DATASET EXCERPTS Start Marker

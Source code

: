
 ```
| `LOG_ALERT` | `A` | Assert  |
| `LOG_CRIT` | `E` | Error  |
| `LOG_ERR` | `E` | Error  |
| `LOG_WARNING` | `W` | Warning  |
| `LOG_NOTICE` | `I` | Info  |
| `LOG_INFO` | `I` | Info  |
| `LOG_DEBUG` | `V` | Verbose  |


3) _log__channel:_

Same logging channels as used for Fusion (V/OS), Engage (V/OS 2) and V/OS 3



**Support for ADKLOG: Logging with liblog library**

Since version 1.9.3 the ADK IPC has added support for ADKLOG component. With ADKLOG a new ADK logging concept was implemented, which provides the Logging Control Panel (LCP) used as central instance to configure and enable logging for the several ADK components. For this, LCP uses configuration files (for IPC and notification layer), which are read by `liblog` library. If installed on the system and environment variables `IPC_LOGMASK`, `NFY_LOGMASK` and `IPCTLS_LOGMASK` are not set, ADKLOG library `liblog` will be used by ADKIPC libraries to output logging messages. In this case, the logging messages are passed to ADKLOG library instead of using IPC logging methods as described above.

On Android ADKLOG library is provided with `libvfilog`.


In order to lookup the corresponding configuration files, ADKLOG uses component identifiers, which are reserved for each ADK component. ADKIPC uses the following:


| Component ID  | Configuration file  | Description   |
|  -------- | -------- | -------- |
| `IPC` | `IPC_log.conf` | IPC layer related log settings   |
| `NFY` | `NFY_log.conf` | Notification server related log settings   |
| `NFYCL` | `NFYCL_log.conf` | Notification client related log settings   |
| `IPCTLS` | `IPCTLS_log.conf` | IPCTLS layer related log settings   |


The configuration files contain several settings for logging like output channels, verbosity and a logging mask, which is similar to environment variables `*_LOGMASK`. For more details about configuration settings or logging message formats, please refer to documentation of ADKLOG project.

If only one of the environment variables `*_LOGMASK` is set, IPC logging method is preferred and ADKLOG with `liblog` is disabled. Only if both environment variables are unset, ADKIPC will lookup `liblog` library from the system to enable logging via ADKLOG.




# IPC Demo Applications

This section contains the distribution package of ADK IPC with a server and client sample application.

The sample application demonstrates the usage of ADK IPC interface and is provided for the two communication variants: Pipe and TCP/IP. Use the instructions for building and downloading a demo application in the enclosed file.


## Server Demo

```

DATASET EXCERPTS End Marker
DATASET EXCERPTS Start Marker

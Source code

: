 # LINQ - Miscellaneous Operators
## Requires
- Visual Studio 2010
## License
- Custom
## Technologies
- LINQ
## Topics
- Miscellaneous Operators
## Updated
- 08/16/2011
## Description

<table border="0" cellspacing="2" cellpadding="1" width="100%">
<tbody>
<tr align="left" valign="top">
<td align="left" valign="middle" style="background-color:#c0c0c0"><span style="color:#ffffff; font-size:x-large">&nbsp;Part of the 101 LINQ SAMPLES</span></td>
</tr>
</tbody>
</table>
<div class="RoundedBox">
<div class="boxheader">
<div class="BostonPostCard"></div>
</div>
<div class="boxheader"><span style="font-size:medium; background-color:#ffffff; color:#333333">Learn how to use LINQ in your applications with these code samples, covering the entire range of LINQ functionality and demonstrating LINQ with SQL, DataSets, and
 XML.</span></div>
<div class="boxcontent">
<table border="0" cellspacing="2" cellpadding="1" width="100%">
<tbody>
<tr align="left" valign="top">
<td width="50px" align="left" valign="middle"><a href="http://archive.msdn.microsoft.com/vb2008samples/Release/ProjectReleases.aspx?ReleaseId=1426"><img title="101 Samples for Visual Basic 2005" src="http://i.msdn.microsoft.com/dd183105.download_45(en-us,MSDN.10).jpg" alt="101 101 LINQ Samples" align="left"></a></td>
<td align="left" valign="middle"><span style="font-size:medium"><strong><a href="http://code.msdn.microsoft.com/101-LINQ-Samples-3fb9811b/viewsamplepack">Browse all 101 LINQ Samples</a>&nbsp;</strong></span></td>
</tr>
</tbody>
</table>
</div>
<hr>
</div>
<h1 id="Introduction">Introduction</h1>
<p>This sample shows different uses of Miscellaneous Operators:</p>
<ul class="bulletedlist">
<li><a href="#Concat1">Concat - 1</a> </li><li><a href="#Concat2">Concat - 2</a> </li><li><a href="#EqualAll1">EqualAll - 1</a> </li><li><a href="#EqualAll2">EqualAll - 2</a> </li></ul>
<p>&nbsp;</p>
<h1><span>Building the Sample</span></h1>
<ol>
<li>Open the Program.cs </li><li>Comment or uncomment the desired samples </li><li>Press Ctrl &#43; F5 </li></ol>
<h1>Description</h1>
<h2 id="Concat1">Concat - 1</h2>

DATASET EXCERPTS End Marker

● **INSTRUCTIONS TO FOLLOW**: Determine how many lines in the listing above hold the string "span", then write only the number.

● **ANSWER TO THE EXERCISE**: 5